Added to this is the concentration of capital. The Magnificent Seven, the seven largest US technology companies, increased their energy consumption by 19 percent in 2023, while the median consumption of S&P 500 companies stagnated. Approximately 80 percent of stock market gains in the US in 2025 were attributable to AI-related companies. Nvidia alone became the most-bought stock by retail investors, who invested almost $30 billion in the chipmaker in 2024.
This extreme concentration carries systemic risks. If return expectations prove unrealistic, a market crash could have far-reaching consequences. JPMorgan estimates that AI-related investment-grade bond issuances alone could reach $1.5 trillion by 2030. Much of this debt is based on the assumption that AI systems will generate massive productivity gains. Should this expectation fail to materialize, a credit crisis looms.
Suitable for:
- Meta is betting everything on superintelligence: billion-dollar investments, mega data centers, and a risky AI race
The talent war and the social upheavals
The economic tensions are also manifesting themselves in the labor market. The ratio of open AI positions to qualified candidates is 3.2 to 1. There are 1.6 million open positions, but only 518,000 qualified applicants. This extreme shortage is driving salaries to astronomical heights. AI specialists can add tens of thousands of dollars to their annual income by acquiring skills in Python, TensorFlow, or specialized AI frameworks.
The competition is brutal. Large tech companies, well-funded startups, and even governments are vying for the same small group of experts.
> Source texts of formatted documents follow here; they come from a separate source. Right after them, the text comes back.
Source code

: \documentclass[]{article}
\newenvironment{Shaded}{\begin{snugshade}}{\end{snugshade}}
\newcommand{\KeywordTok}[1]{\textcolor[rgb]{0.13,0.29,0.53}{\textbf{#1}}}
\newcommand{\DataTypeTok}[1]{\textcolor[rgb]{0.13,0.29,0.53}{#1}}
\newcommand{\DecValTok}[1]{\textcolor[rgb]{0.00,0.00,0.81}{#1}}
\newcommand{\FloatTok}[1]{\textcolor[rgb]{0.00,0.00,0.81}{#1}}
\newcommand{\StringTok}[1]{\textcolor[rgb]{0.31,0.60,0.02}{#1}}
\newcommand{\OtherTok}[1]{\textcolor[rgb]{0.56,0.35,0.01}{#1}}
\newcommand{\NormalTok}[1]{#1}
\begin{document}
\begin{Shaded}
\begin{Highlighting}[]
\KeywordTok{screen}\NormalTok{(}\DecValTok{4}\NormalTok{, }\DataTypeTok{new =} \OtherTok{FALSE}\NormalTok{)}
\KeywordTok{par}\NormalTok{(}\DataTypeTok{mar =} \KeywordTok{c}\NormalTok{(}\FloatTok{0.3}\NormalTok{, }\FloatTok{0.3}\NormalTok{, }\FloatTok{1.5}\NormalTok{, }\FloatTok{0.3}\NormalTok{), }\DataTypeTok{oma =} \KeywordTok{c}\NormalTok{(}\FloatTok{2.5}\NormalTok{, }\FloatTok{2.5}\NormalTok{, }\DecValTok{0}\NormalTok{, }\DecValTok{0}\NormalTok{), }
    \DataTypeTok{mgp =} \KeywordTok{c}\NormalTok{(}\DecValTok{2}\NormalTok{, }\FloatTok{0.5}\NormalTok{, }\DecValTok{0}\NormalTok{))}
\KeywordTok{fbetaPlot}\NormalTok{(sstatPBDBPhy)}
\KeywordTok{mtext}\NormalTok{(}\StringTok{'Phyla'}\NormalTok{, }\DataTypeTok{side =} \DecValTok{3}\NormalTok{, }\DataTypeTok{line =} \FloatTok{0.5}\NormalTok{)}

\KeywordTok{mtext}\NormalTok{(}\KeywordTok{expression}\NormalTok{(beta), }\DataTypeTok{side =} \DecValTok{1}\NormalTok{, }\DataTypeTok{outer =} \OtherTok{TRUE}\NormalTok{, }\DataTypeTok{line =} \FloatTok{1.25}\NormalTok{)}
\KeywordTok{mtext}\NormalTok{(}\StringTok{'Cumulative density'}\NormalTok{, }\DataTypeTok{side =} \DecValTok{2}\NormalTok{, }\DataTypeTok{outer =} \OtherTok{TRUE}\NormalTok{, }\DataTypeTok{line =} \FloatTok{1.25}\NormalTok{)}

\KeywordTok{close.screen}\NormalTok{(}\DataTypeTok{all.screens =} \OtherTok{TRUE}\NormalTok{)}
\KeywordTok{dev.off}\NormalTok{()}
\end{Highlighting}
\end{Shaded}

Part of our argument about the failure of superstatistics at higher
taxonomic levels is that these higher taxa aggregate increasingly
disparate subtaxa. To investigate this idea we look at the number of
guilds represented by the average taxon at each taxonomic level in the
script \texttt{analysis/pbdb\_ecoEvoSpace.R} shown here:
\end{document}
OpenAI has experienced an exodus of executives in recent months, including co-founder Ilya Sutskever and Chief Technology Officer Mira Murati. Many of these talented individuals are launching their own startups or moving to competitors. Meta is aggressively recruiting from OpenAI, Anthropic, and Google. Anthropic is recruiting from Meta and OpenAI.
This dynamic has several consequences. First, it fragments the research landscape. Instead of working toward common goals, small teams in different organizations compete for the same breakthroughs. Second, it drives up costs. The enormous salaries for AI specialists are only sustainable for well-capitalized companies, which excludes smaller players from the market. Third, it delays projects. Companies report that open positions remain unfilled for months, disrupting development timelines.
The societal implications extend far beyond the technology sector. If AI truly represents the next industrial revolution, then a massive upheaval of the labor market is imminent. Unlike the first industrial revolution, which primarily affected physical labor, AI targets cognitive tasks. Not only are simple data entry and customer service threatened, but potentially also highly skilled professions such as programmers, designers, lawyers, and journalists.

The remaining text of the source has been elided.